_Material to process_

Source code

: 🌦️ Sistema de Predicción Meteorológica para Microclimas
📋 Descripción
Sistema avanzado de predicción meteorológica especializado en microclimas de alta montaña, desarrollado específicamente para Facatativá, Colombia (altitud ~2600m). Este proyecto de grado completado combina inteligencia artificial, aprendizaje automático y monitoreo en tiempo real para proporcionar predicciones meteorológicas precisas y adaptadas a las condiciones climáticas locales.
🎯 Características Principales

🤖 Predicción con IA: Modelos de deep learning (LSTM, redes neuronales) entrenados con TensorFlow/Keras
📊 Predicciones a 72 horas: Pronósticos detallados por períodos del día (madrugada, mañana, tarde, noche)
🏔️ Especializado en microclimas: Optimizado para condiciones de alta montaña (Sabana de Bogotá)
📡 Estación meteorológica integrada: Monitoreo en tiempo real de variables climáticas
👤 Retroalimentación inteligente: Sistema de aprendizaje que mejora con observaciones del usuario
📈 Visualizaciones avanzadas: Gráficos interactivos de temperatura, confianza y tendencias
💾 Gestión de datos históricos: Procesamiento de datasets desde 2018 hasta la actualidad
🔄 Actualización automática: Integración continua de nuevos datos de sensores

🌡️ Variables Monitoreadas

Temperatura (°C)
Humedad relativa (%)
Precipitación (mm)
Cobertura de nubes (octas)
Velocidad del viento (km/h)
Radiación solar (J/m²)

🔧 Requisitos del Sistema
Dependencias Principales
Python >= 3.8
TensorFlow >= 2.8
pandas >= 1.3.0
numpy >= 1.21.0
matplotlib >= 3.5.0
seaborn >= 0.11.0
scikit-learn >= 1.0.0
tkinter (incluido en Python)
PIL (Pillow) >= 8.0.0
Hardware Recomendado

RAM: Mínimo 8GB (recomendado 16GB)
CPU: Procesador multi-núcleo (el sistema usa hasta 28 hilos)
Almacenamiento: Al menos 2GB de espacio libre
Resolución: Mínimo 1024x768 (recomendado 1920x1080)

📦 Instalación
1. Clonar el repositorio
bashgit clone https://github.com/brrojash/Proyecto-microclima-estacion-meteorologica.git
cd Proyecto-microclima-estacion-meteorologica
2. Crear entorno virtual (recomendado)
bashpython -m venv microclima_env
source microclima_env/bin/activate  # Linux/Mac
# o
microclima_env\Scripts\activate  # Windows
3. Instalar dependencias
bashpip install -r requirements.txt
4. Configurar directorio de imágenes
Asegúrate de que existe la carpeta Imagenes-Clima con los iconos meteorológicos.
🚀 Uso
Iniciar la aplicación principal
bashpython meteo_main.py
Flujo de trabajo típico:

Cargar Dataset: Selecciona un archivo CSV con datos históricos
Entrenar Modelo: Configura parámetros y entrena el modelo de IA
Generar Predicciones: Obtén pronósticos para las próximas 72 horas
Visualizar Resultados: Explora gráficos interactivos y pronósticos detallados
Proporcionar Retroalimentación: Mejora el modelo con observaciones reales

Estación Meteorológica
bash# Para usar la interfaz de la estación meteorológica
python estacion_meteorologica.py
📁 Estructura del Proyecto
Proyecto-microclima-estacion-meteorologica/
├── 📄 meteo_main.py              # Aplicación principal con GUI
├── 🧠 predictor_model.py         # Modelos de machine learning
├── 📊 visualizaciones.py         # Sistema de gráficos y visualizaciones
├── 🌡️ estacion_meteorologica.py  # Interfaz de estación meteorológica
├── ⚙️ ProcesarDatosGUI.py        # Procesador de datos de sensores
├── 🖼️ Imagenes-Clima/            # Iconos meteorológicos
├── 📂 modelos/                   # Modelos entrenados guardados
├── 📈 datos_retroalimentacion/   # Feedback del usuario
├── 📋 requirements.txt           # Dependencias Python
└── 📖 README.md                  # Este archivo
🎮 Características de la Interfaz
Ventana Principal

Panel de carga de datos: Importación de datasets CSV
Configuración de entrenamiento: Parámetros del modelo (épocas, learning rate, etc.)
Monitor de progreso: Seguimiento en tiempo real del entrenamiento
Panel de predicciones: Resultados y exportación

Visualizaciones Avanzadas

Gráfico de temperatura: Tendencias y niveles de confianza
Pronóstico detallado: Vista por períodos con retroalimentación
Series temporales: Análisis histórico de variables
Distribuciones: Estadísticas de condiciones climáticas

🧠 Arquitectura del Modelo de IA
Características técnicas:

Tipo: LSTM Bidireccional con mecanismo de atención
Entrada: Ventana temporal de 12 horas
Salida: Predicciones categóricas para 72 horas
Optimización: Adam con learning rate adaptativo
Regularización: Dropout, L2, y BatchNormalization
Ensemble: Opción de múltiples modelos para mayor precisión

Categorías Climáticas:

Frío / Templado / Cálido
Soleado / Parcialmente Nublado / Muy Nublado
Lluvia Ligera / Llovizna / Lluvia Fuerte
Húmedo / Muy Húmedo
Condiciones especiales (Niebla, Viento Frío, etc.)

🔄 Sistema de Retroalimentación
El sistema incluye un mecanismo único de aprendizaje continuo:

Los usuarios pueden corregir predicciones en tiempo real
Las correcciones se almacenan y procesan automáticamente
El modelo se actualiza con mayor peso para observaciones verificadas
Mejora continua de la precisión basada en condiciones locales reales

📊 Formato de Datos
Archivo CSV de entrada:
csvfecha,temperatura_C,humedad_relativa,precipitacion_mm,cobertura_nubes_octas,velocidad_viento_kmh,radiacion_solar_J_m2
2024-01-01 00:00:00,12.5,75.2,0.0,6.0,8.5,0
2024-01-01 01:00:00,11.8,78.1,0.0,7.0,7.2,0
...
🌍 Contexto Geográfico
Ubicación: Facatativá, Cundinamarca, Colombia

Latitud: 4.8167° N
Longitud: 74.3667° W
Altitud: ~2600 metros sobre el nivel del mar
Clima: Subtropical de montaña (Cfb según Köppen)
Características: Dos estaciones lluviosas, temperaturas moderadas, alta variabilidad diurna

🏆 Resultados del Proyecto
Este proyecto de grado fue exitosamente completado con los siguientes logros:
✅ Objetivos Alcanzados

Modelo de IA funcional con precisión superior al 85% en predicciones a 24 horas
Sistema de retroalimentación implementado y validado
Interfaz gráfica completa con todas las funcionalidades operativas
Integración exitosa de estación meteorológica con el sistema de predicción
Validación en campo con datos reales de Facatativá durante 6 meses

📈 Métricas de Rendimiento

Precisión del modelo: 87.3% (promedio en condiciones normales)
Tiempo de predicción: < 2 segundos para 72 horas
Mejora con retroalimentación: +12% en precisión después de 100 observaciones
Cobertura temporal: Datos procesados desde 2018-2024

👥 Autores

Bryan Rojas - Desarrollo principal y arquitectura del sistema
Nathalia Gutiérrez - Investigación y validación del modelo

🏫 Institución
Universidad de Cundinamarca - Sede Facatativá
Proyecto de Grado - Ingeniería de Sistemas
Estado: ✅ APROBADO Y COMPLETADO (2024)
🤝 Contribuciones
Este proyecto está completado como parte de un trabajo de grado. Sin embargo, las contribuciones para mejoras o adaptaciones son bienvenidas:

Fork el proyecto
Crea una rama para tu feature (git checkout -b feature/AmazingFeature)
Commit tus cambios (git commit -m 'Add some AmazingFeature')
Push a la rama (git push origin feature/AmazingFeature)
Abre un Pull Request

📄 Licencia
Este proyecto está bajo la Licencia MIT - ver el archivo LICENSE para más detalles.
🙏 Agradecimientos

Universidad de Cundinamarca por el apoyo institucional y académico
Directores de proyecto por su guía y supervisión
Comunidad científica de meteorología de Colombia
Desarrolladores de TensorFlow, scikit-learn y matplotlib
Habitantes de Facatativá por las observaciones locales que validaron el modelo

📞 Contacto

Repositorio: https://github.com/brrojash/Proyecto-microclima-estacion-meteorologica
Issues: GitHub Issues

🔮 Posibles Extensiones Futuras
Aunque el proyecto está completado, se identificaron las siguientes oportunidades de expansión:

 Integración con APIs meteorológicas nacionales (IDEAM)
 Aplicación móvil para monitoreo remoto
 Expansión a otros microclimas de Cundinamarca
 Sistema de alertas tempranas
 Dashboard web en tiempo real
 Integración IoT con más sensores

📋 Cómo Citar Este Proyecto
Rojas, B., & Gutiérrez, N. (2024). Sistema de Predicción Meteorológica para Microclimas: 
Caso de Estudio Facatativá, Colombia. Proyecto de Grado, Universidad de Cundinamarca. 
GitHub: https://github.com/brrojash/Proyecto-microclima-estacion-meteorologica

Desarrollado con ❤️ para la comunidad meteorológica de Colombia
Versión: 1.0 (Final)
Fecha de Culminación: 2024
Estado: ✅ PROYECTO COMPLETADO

_Try it_
Find every line in the records that has the string "montaña", then state how many there are and nothing else.

_Answer section_
3